B1027
Title: Variable selection in binary data with few events and possible separation
Authors: Emmanuel Ogundimu - University of Durham (United Kingdom) [presenting]
Abstract: The lasso-type methods are commonly used for variable selection in binary data due to their shrinkage property and prediction accuracy. However, they can be inconsistent in selecting variables when the outcome of interest is rare or when the true underlying model has a sparse representation. This issue is further exacerbated in the presence of separation, where one or more model covariates perfectly predict the outcome. A possible solution to this challenge is combining methods such as the Firth penalized and lasso-type methods.
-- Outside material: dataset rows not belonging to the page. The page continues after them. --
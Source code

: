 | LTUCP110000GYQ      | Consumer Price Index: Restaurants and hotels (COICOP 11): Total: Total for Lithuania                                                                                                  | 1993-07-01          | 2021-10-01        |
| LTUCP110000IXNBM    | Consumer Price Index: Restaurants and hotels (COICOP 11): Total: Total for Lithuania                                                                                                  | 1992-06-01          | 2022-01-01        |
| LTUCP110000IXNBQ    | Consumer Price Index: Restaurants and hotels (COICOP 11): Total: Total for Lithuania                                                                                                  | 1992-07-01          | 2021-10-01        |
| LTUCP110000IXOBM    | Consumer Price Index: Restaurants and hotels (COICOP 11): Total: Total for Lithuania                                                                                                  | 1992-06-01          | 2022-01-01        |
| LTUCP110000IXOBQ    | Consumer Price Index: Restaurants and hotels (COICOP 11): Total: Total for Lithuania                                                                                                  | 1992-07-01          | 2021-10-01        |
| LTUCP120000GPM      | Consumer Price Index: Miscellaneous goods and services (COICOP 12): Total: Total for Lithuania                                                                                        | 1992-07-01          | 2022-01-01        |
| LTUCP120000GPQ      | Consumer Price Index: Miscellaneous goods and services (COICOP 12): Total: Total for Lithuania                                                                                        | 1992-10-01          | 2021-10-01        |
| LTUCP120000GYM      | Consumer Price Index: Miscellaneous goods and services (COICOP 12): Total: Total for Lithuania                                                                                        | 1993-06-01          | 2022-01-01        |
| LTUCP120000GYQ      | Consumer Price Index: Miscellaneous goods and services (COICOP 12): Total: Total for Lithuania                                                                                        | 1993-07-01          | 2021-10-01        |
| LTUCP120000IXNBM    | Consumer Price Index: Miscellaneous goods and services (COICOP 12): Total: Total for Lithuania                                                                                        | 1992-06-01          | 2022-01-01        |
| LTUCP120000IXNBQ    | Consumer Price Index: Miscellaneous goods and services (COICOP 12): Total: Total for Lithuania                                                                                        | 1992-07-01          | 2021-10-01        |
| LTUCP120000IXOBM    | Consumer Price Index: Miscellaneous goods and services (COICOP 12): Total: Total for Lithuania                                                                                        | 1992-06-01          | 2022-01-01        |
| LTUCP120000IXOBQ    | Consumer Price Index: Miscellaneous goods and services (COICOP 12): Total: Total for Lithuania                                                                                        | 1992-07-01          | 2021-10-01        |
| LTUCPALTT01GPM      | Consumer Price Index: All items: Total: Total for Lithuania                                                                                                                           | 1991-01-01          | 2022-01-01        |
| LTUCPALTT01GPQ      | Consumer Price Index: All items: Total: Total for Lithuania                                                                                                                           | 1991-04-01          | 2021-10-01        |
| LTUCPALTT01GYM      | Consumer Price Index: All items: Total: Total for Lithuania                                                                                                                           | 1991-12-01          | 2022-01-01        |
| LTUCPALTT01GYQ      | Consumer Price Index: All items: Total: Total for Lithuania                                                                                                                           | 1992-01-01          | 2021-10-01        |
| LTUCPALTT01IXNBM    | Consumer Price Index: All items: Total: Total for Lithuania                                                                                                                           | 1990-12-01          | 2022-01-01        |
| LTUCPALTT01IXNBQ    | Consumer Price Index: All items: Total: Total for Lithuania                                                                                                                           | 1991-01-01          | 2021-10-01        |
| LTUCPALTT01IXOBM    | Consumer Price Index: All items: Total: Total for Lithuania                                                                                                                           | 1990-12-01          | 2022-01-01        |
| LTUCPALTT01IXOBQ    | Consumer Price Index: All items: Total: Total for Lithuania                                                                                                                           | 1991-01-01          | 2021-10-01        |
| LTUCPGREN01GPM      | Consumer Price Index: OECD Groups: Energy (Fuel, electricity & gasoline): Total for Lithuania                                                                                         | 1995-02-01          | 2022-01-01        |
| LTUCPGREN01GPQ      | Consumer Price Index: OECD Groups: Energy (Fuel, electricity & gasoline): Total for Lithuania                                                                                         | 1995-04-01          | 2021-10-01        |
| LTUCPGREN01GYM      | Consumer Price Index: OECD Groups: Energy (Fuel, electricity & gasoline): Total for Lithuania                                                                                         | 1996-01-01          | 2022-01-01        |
The Firth method produces finite parameter estimates even in the presence of separation, while the regularized methods promote sparsity. Although the Firth penalized likelihood approach effectively reduces bias in regression coefficients when events are rare, it can be tuned to achieve a good trade-off between separation and stability. The tuned version serves as an intermediate between Firth and no penalty. Consequently, a two-stage method for variable selection is proposed. In the first stage, the Firth-type method is tuned, and in the second stage, a lasso-type method is applied to the tuned estimator. Extensive simulation studies are conducted to examine the performance of our proposed procedures in finite samples. We discuss extensions to data with grouped covariates.